* Document images with source code:
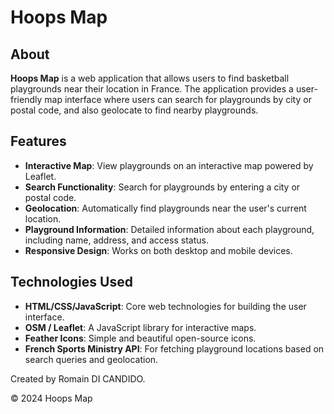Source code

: # Hoops Map


## About

**Hoops Map** is a web application that allows users to find basketball playgrounds near their location in France. The application provides a user-friendly map interface where users can search for playgrounds by city or postal code, and also geolocate to find nearby playgrounds.

## Features

- **Interactive Map**: View playgrounds on an interactive map powered by Leaflet.
- **Search Functionality**: Search for playgrounds by entering a city or postal code.
- **Geolocation**: Automatically find playgrounds near the user's current location.
- **Playground Information**: Detailed information about each playground, including name, address, and access status.
- **Responsive Design**: Works on both desktop and mobile devices.

## Technologies Used

- **HTML/CSS/JavaScript**: Core web technologies for building the user interface.
- **OSM / Leaflet**: A JavaScript library for interactive maps.
- **Feather Icons**: Simple and beautiful open-source icons.
- **French Sports Ministry API**: For fetching playground locations based on search queries and geolocation.

Created by Romain DI CANDIDO.

© 2024 Hoops Map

* YOUR TASK: A word-for-word copy of all the data is required, minus the pictures.

* RESPONSE:
Source code

: # Hoops Map


## About

**Hoops Map** is a web application that allows users to find basketball playgrounds near their location in France. The application provides a user-friendly map interface where users can search for playgrounds by city or postal code, and also geolocate to find nearby playgrounds.

## Features

- **Interactive Map**: View playgrounds on an interactive map powered by Leaflet.
- **Search Functionality**: Search for playgrounds by entering a city or postal code.
- **Geolocation**: Automatically find playgrounds near the user's current location.
- **Playground Information**: Detailed information about each playground, including name, address, and access status.
- **Responsive Design**: Works on both desktop and mobile devices.

## Technologies Used

- **HTML/CSS/JavaScript**: Core web technologies for building the user interface.
- **OSM / Leaflet**: A JavaScript library for interactive maps.
- **Feather Icons**: Simple and beautiful open-source icons.
- **French Sports Ministry API**: For fetching playground locations based on search queries and geolocation.

Created by Romain DI CANDIDO.

© 2024 Hoops Map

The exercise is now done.